High levels of personal debt are virtually unknown in those countries which have “slave labor” and typical workers in those countries (particularly Asian countries) tend to be net savers.
Wage slavery isn’t defined by how much workers earn. It’s defined by how much they get to keep. A necessity to earn way more money just to meet monthly payments to the bankers is the worst kind of “slave labor”. This is as true of nations as it is of individuals.
The Colombian people endured years of horror inflicted by vicious drug lords and political insurgents and bravely fought back to reclaim their country and their lives. The number of labor leaders killed during that period would have been lost in the rounding.
Colombians would readily agree their society must continue to tangibly improve conditions for ordinary people and that effort continues as a high priority.
Those goals will not be fully accomplished in a fortnight.
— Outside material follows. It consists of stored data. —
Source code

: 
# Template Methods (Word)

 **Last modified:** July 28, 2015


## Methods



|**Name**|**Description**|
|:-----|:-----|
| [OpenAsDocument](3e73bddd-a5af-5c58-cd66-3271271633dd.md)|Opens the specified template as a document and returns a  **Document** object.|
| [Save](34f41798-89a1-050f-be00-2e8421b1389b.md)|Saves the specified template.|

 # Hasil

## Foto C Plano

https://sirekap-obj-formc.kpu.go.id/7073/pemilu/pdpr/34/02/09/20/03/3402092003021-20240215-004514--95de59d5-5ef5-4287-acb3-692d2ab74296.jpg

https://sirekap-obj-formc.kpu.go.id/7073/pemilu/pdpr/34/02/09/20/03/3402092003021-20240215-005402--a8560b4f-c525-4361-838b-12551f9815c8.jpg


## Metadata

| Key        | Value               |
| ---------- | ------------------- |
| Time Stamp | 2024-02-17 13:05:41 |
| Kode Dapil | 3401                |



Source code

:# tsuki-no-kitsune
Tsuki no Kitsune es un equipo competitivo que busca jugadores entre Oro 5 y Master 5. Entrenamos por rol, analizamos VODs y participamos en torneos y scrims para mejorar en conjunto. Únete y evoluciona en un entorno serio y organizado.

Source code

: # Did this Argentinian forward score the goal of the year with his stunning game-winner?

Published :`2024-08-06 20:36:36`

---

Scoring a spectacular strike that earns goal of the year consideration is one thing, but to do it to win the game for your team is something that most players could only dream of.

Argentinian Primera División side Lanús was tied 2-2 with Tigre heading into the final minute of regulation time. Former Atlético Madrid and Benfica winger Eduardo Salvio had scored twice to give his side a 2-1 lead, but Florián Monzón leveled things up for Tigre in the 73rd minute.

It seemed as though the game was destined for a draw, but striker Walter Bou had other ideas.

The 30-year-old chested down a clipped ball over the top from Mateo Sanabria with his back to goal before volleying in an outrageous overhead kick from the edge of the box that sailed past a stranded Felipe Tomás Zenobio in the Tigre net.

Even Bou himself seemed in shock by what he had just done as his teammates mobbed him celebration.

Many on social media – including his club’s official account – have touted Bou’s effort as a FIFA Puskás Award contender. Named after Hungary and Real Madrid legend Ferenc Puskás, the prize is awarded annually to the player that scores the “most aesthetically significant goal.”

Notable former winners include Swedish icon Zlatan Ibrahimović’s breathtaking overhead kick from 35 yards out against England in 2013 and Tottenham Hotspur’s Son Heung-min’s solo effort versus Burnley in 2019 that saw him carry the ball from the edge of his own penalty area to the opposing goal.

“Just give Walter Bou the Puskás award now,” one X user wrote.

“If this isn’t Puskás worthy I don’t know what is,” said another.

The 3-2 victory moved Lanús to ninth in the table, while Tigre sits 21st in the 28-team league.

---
Expectations of perfection are the luxury of people who, themselves, have never faced those hardships. One may reasonably wonder whether they would have as quickly accomplished as much under the same circumstances.
The problem is–as the wonderful Thea Lee undoubtedly is all too well aware–that the AFL-CIO not only contributed to this state of affairs for decades, but conspired to have leftist trade unions undermined and trade unionists killed all over Latin America:
http://www.careclimatechange.org/tk/integration/en/quick_links/tools/monitoring_evaluation.html
We only ever dig halfway at this site, only ever glimpse the monster writhing beneath the daily dross: the monster is the system itself. It’s better than nothing (add smile thingy).
Well, thank you, but if you’re too proud to roll up your sleeves and lend a shovel now and again, at least don’t overestimate your usefulness.
Would love to know what this means. If you were attempting to communicate, you were unsuccessful.